Grandparents, your grandkids will LOVE these messy activities!

Aug 25, 2022 | Funtime

Grandparents, your grandkids will LOVE these messy activities!
If you’ve seen the look of pure bliss on the face of a 6-year-old splashing in a puddle, you know that a little mess can bring a lot of joy to a kid. The truth is that getting wet or sticky is also a component of healthy development for children.

“Think of messy play as turning on your child’s brain,” says Meghan Fitzgerald, a former elementary-school principal who founded Tinkergarten, an outdoor education program with locations in every state. “When they’re covered in mud, they’re seeing, feeling, hearing, and smelling the mud.
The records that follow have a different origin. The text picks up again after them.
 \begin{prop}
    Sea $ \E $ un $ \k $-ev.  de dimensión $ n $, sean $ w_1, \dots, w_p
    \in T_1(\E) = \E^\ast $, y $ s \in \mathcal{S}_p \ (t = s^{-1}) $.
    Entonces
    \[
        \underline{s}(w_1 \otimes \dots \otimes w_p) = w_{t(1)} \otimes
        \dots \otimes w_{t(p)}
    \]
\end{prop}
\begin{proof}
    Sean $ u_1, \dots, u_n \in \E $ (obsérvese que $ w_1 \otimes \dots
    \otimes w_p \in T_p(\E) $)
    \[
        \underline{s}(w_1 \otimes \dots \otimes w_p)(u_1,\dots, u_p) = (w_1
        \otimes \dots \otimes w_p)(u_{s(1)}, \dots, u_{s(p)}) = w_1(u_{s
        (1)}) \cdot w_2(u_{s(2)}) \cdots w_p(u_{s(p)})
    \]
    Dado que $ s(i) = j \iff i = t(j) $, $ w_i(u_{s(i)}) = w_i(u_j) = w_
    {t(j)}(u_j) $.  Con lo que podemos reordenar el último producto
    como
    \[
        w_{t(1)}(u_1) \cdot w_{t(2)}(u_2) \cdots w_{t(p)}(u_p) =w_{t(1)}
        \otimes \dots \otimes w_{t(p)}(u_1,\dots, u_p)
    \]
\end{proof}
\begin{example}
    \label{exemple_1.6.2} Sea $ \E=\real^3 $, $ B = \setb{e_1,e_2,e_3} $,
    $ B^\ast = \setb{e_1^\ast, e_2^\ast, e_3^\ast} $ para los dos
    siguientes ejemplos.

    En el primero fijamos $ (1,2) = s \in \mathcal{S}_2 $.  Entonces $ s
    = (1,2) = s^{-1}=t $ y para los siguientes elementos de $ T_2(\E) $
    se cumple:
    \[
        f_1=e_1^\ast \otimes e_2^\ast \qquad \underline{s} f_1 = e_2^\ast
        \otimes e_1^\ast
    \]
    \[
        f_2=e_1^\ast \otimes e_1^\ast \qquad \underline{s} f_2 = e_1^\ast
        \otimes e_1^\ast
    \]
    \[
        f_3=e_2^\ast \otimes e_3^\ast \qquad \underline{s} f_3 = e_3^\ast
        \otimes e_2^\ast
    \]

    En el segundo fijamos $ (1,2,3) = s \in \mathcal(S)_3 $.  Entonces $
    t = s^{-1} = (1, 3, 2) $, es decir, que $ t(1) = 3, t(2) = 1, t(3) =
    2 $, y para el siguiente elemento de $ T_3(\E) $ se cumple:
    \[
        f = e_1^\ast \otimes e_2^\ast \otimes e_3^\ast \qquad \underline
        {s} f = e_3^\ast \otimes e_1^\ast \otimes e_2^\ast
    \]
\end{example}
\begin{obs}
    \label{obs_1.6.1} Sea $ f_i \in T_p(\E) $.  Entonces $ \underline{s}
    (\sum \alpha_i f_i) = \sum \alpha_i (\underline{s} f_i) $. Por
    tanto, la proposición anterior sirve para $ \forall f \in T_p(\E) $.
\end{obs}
All of their senses are activated, and their neurons are lighting up.”

However, if kids are deprived of a chance to get messy, they can have trouble tolerating certain textures, which may contribute to issues like picky eating, says Pittsburgh-based occupational therapist Alisha Grogan. “If a kid isn’t comfortable touching something unfamiliar, they may not want to put it in their mouth either.”

These days, providing kids with the opportunity to get dirty is more important than ever, given that many of them have been sitting in front of screens over the past couple of years explains Jeffrey Hutchinson, M.D., an Austin-based pediatrician and coauthor of the most recent guidelines on play from the American Academy of Pediatrics. “Online play is structured and limited. The brain isn’t picking up those different types of input.”

To get the grandkids started, we offer two full-sensory ways they can make a glorious mess:

Splatter Paint!
Splatter Paint!
With this project, it pays to present the supplies, give a quick how-to, and after that, step aside, and let the kids take the lead because they’ll be pretty excited!
Craft Materials
Painter’s drop cloth or a large, flattened cardboard box
Paper (8×11 in. or larger)
Washable tempera paints, preferably in squirt bottles
Cotton cosmetic rounds
Wooden spoons or mallets
Instructions

Directions
-Lay down the drop cloth or cardboard, preferably outdoors, and rest paper on top of it.
-Let the kids squirt a small blob of paint onto a cotton round. Set it on the paper, paint side down.
-Hand them a wooden spoon and have them smash the round, splattering the paint on the paper to create a design that’s splashy, swirly, or just utterly bonkers.
-Experiment with layering colors, changing up the method (squirt the paint on the paper, then put the round on top), and varying the amount of paint and rounds. Kids can pick up the rounds after smashing or leave them as part of the artwork.
Cleanup Tips: Place a bucket filled with water and a sponge nearby. Kids will inevitably splash around, washing their hands, sponging down their arms, and rinsing the spoons.

 
Press Paper Pulp
Press Paper Pulp
Not only will your grandchildren have fun making paper by hand, they’ll learn a bit of botany with these seed-studded wildflower cards. As an added experiment, use different seeds in different papers and see which grows faster.
Craft Materials
Construction paper
Water
Large bowl
Blender
Packet of wildflower seeds
An old or inexpensive window screen
Cookie cutters (any shape or size)
Flower petals

Instructions
-Let the grandkids go to town tearing a bunch of the papers into bits. Once you get about 4 cups, add paper pieces to a large bowl; cover with water and soak for an hour.
-Dump wet paper into blender with a little extra water, and blend, adding more water as needed to form a damp, not runny, sludge. Important: an adult needs to handle this step!
-Pour back into the bowl and stir in most of the seeds, setting a few aside for decorating.
-Lay screen on the ground (if indoors, layer a tarp beneath). Place a few cookie cutters on top. —Let your kids grab a handful of paper slop and press it into each cutter until it’s about 1/4 in. thick.
-Have the kids sprinkle reserved seeds and the petals on top of each shape. Let dry on screen, then pop out dried pulp from each cutter; shapes will be paper flowers that can sprout real flowers—just plant each paper in soil, and water.
Cleanup Tips: Washing the blender is another opportunity for learning. (This is a task for an adult only; the kids watch.) To teach kids about a chemical reaction, add 1 cup white vinegar and ¼ cup baking soda to the blender and put on the lid. The explosion of carbon dioxide bubbles will help lift out the gunk. (Just watch out for overflow!)